No. 805 – I Started a Joke


Performer: Bee Gees
Songwriters: Barry Gibb, Maurice Gibb, Robin Gibb
Original Release: Idea
Year: 1968
Definitive Version: None

I just got back from a business trip. It was a conference on digital publishing in New York City—the first time I’d been to the city since 1991. It was interesting, but the less said about the entire experience the better. The things I wrote about NYC a little while back? They still apply. I can’t say I’ve ever been happier to be back in sweet home Chicago.

Believe it or not, that’s actually an appropriate introduction to today’s post, because it involves another business trip a few years ago. First, let me give you a little background, and (trust me) this all ties together by the end in a neat little bow.

My first exposure to the Bee Gees as a kid was probably the same as a lot of people my age: from disco. Well, actually it predated Saturday Night Fever, but it was their firm embrace of disco music with Jive Talkin’ and Nights on Broadway. I was surprised to learn after they blew up that they had a whole career of songs from before then, like Massachusetts or this song. They never played those songs on any radio station I listened to. And like any good teen rocker, by the late ‘70s, I hated the Bee Gees. I mean, who didn’t hate disco? And the Bee Gees were the biggest purveyors of the crap.

Many years later, Jin ended up working with the Bee Gees as an editor for a VH-1 documentary that was shown in the Nineties. She got to meet them all, and, of course, that significantly increased the coolness factor as far as I was concerned. I remember her talking specifically about this song. It was her favorite, and she would humorously overenunciate Robin’s vibrato.

Fast-forward another decade: It’s March 2009, and I was driving Laurie to O’Hare for her to go on a business trip. (See?
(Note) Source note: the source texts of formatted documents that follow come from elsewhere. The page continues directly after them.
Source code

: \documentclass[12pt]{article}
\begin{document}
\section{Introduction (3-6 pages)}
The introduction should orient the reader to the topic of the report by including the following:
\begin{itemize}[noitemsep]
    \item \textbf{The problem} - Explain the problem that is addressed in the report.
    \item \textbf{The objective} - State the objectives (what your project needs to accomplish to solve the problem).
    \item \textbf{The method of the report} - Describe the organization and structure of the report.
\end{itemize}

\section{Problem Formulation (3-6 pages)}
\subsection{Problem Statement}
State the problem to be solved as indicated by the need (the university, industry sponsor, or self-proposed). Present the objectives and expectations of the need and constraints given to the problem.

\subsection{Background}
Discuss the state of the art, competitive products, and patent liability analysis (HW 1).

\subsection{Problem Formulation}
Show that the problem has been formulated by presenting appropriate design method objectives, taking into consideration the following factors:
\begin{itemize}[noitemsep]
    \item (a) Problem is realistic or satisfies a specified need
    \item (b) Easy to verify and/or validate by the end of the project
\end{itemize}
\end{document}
There’s your bow, right there.) At her old job, she went to an annual health-care conference in Arizona. On this particular trip, she was leaving on the weekend, so I could drive her after to the airport. We took her preferred route, which is a little out of the way, but she likes to drive past the forest preserve on Devon.

Anyway, when we turned onto Harlem to get to the Kennedy, this song came on the radio. Laurie started to sing along—complete with proper and not entirely respectful vibrato. Laurie fancies herself the world’s greatest unknown karaoke singer, and she has a nice voice. So hearing her with Robin accompanying her sounded pleasant and amusing. She also poked fun at the outrageously pity-party nature of the lyrics, so this song started to become a fun and cool song for those two reasons.

And here we are now: Can you believe it? A disco-hating rocker has a Bee Gees song on his top 1,000 list with nary a single trace of irony present.